REQUIRED WORK: Write out the data again in full, exactly as it reads.

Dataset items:
- Opening Delimiter -

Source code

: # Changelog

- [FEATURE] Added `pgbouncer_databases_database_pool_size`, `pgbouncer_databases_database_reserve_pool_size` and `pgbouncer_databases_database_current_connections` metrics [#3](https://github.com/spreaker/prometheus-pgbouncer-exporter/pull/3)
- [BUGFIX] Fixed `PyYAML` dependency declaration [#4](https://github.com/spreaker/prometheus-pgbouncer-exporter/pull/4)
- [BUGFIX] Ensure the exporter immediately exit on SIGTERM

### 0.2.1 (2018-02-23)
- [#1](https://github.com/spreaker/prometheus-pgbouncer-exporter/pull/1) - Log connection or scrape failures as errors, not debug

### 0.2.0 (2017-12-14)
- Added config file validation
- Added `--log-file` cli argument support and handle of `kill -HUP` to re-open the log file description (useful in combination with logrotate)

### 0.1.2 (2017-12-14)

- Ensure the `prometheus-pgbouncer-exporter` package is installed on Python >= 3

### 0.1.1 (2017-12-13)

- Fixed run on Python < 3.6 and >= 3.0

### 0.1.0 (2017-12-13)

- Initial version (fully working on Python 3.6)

- Closing Delimiter -

SOLVED EXERCISE:
Source code

: # Changelog

- [FEATURE] Added `pgbouncer_databases_database_pool_size`, `pgbouncer_databases_database_reserve_pool_size` and `pgbouncer_databases_database_current_connections` metrics [#3](https://github.com/spreaker/prometheus-pgbouncer-exporter/pull/3)
- [BUGFIX] Fixed `PyYAML` dependency declaration [#4](https://github.com/spreaker/prometheus-pgbouncer-exporter/pull/4)
- [BUGFIX] Ensure the exporter immediately exit on SIGTERM

### 0.2.1 (2018-02-23)
- [#1](https://github.com/spreaker/prometheus-pgbouncer-exporter/pull/1) - Log connection or scrape failures as errors, not debug

### 0.2.0 (2017-12-14)
- Added config file validation
- Added `--log-file` cli argument support and handle of `kill -HUP` to re-open the log file description (useful in combination with logrotate)

### 0.1.2 (2017-12-14)

- Ensure the `prometheus-pgbouncer-exporter` package is installed on Python >= 3

### 0.1.1 (2017-12-13)

- Fixed run on Python < 3.6 and >= 3.0

### 0.1.0 (2017-12-13)

- Initial version (fully working on Python 3.6)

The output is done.